- Exercise inputs -
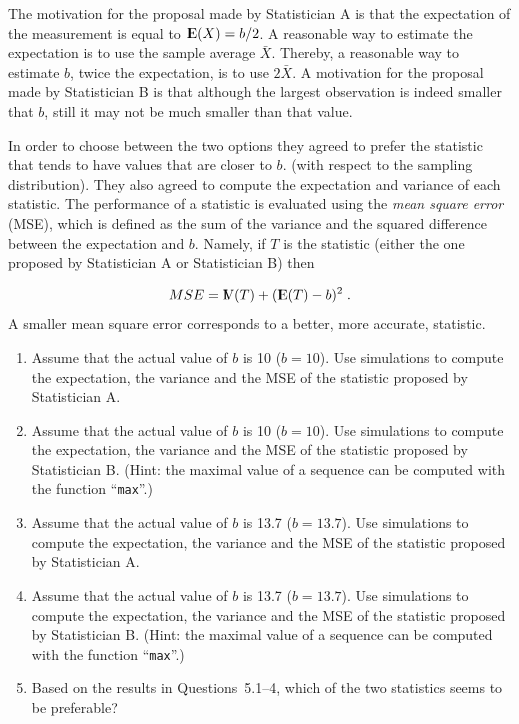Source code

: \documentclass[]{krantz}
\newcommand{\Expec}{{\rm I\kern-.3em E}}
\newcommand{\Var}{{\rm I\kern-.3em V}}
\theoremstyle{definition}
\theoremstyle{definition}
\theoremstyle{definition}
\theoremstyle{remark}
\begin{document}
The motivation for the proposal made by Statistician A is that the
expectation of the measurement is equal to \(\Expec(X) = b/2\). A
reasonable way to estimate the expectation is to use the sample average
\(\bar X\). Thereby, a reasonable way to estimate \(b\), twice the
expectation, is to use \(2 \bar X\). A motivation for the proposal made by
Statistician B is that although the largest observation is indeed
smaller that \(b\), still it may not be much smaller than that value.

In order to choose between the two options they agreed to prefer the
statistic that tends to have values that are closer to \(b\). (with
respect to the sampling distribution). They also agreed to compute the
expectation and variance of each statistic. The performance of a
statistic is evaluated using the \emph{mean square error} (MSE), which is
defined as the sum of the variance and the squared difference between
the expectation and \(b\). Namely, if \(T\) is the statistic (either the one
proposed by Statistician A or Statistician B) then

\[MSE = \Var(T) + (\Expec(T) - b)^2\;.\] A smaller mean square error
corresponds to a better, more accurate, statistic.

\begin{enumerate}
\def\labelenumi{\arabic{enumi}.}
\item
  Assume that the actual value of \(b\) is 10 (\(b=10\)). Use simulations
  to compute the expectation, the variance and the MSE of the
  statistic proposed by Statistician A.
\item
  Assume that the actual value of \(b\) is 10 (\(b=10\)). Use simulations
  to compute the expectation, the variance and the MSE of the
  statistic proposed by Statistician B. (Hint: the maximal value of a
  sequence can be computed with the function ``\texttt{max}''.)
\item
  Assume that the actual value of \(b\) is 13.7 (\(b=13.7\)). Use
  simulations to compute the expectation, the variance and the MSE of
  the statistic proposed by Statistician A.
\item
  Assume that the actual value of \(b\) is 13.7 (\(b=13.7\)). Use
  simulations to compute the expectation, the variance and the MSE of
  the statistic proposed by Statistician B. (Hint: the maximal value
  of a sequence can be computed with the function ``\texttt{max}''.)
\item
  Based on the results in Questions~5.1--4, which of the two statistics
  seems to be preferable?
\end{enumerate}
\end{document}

...

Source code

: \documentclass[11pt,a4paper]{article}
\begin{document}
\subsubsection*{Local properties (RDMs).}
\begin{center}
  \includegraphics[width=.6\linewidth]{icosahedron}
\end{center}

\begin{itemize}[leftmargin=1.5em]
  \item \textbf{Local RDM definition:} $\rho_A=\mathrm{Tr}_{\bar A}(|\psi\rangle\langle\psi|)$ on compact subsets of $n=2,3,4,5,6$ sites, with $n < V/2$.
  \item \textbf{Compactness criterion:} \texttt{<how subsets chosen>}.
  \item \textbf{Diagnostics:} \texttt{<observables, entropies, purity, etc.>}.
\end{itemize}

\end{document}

---

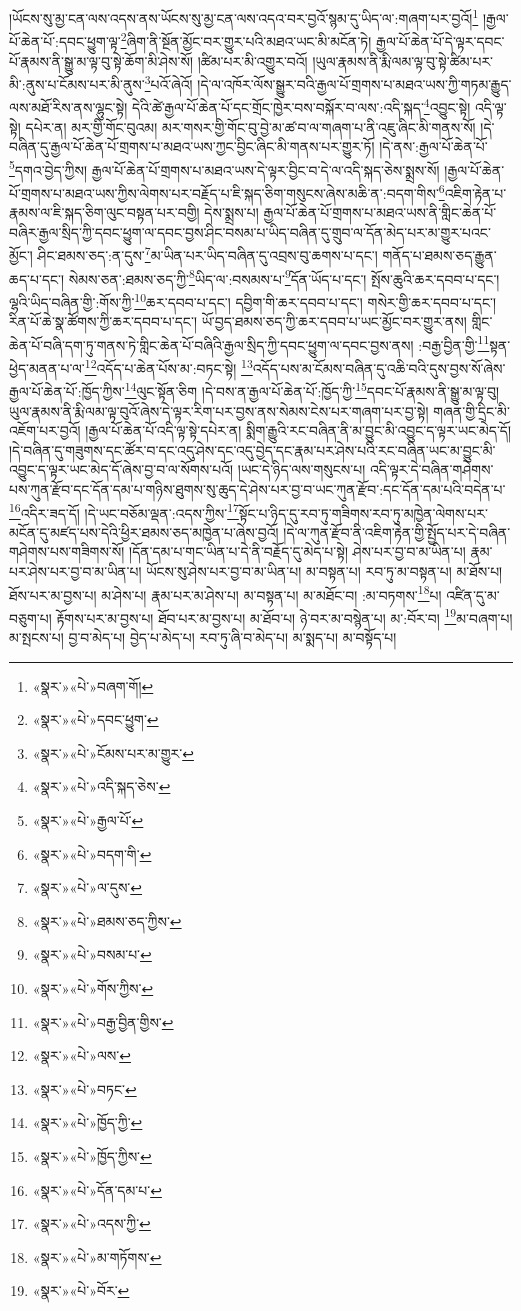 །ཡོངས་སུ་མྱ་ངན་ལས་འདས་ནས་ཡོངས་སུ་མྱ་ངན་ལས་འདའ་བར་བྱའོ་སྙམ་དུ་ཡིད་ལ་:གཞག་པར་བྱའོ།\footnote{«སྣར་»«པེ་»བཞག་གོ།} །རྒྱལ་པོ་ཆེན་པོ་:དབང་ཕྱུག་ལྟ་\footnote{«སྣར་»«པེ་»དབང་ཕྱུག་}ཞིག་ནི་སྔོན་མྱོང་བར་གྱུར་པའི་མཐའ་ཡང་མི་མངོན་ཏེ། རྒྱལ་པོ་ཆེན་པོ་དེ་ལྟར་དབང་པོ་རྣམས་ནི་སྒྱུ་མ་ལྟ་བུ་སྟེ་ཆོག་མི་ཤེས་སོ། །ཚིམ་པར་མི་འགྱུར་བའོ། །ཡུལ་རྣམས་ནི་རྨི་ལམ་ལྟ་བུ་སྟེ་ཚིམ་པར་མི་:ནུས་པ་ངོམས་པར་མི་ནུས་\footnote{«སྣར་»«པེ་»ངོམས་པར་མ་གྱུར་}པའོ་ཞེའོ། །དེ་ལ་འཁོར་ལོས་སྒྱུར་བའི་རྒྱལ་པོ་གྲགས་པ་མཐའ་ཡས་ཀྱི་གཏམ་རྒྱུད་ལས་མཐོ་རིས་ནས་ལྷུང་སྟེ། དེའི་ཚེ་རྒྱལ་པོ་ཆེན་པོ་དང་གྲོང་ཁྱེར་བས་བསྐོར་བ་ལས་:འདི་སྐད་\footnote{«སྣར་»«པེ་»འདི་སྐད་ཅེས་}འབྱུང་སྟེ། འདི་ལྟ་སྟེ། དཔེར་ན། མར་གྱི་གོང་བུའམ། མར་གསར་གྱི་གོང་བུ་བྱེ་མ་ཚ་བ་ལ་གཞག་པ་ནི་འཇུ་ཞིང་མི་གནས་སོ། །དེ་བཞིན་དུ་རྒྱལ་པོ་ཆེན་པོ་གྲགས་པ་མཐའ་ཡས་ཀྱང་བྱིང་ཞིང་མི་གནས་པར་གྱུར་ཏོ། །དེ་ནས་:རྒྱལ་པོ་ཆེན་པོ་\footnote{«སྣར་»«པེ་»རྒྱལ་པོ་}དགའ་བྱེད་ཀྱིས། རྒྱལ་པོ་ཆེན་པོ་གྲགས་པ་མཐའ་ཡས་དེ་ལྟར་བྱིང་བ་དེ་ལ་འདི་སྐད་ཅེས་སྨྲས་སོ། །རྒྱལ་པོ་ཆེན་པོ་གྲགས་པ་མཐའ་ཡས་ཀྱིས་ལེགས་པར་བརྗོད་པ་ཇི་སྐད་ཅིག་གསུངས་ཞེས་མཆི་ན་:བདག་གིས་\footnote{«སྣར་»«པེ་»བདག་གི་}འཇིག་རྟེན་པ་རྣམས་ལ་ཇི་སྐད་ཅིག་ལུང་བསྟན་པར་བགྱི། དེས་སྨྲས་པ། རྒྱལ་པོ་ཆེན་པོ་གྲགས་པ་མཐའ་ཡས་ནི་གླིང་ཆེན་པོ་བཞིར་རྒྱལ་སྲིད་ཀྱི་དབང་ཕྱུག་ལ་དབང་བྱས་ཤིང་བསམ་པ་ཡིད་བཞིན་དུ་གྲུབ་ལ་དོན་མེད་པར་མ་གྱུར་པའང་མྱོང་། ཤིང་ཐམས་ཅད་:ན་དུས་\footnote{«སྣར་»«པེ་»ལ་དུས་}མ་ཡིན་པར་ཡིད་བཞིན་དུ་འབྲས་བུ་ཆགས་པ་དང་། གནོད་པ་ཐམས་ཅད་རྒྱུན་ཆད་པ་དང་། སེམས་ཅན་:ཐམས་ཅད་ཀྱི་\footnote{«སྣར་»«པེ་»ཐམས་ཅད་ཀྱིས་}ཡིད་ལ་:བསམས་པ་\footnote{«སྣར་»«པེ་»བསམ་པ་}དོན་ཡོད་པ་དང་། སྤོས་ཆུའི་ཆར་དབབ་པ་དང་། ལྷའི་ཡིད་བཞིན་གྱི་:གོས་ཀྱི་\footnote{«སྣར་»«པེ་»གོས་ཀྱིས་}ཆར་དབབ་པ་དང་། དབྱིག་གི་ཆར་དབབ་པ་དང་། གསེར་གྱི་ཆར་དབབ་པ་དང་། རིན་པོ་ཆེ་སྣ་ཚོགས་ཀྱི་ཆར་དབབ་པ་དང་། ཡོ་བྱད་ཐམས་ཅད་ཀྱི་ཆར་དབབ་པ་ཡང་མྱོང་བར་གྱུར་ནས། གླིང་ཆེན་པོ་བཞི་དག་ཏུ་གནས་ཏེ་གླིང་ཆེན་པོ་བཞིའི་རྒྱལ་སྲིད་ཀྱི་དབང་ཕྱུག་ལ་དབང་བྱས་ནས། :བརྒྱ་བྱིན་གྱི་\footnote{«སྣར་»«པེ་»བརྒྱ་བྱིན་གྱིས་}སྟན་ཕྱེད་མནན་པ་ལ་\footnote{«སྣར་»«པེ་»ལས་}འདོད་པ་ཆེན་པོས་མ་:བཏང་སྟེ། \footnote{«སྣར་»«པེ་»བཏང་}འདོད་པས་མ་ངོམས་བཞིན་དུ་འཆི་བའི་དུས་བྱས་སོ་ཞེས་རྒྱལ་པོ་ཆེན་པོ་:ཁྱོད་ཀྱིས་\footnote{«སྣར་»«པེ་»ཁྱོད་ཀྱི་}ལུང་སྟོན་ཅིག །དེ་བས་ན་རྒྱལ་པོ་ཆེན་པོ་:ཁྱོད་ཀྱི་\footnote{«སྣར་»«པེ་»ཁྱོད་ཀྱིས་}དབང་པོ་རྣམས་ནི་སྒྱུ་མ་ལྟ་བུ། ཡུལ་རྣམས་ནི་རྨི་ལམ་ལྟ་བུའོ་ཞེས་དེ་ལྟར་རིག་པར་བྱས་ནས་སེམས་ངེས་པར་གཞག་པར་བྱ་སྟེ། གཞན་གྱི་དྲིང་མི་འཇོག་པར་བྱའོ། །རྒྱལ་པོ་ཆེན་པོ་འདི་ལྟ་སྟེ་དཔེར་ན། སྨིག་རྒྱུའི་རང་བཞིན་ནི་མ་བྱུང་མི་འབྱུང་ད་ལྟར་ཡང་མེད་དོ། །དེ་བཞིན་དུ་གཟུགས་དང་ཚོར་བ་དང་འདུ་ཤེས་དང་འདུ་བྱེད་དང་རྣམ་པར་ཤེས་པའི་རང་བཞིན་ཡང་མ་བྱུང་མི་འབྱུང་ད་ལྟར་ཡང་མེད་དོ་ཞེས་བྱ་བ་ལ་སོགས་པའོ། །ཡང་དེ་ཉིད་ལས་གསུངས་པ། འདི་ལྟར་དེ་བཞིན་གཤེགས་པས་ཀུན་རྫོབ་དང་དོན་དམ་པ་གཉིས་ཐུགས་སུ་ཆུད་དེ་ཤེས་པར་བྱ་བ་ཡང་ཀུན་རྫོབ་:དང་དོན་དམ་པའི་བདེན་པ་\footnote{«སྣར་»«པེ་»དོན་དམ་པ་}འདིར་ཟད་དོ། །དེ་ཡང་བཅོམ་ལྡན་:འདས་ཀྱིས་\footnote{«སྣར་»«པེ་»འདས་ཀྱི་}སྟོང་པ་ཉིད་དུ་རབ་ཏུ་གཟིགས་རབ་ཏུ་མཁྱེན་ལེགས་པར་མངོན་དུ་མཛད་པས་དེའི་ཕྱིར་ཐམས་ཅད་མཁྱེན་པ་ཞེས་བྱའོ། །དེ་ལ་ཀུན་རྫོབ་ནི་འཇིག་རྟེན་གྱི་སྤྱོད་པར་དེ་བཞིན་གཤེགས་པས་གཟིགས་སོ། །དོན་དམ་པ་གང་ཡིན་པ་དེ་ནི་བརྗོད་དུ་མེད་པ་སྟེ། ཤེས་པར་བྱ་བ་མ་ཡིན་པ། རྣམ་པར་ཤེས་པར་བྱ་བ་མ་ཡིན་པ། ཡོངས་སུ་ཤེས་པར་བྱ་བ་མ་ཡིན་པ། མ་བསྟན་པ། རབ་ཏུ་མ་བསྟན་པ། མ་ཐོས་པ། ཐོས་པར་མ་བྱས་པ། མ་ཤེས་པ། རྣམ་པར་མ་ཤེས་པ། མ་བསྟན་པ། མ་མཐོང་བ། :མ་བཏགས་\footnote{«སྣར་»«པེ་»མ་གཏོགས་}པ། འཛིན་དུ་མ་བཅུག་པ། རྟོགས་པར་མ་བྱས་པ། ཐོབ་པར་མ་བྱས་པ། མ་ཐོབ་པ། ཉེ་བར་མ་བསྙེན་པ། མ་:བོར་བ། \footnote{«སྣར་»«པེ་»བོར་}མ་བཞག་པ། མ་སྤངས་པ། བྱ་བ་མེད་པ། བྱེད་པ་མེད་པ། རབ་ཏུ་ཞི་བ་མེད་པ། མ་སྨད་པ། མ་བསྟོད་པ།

- Exercise requirements -
Some lines contain the word "Hint". Pull each one out of the listing.

- Answer space -
  statistic proposed by Statistician B. (Hint: the maximal value of a
  the statistic proposed by Statistician B. (Hint: the maximal value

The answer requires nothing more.